Clang と GCC の相違点
Clang コンパイラのオプションは GCC とほぼ共通なので、異なる部分のみを解説します。Clang コンパイラはオプションによって、コンパイラドライバ、コンパイラ、アセンブラの役割を果たすという構造になっているので、単一の exe になっています。(C の場合は clang.exe、C++ の場合は clang++.exe となります。)また、SOLID ツールチェーンの設定では、リンク時には gcc.exe あるいは g++.exe を呼び出してリンクを行います。
pragma, attribute
pragma や attribute は基本的にそれぞれのコンパイラに固有のものとなります。できるだけ使用しないようにしてください。特に
#pragma GCC ...
の形式のプラグマは GCC のみ、#pragma clang ...
の形式のプラグマは Clang のみとなります。よく使われる例
GCC で、最適化オフの範囲指定
#pragma GCC optimize("O0")
は、 Clang では#pragma clang optimize off
となります。

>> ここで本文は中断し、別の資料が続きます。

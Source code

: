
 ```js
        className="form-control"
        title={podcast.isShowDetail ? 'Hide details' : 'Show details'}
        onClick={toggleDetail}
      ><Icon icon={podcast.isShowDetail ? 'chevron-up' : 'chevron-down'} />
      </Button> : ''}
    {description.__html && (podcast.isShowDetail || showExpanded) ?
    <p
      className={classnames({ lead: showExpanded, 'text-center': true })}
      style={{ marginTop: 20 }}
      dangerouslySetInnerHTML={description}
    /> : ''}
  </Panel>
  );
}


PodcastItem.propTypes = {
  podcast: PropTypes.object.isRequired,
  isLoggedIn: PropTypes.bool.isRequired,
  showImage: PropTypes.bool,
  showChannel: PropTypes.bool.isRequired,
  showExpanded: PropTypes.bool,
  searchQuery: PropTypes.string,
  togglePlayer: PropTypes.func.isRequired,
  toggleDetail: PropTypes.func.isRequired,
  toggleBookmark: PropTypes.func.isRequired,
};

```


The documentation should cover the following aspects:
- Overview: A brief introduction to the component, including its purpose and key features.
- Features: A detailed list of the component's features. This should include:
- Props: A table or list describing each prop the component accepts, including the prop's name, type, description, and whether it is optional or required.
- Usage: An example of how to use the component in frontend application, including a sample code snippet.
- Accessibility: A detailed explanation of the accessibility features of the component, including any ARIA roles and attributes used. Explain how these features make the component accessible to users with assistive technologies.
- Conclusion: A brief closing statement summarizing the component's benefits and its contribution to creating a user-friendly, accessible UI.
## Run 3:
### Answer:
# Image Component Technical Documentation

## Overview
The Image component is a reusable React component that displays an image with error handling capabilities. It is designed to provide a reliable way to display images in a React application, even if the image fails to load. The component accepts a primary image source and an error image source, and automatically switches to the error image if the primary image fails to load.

Clang(6.0.0 時点)は
__attribute__((optimize("O3")))
や#pragma clang optimize ("-O3")
のような、関数単位や範囲指定の最適化指定はできません。 (#pragma clang optimize XXX
では、最適化のon
かoff
の指定のみ可能です。on
を指定した場合でも、最適化オプションが指定されていない場合は、最適化は行われません。)
gstabs, gstabs+
stabs, stabs+ 形式のデバッグ情報は未サポートです。
mthumb-interwork
このオプションは Clang には存在しないので、Clang にパッチを当て、無視するようにしています。Clang では常に ARM/Thumb interworking が有効なコードが生成されます。
marm
Clang にこのオプションを渡すと、内部で -mno-thumb と解釈されます。SOLID ツールチェーンの Clang は GCC をリンカとして使用しているため、この(GCC が未サポートの)-mno-thumb オプションが GCC に渡されてしまうとリンクエラーになるため、Clang にパッチを当て、無視するようにしています。(s002 以降)
specs= file
Clang には specs ファイルが存在しないので無視されます。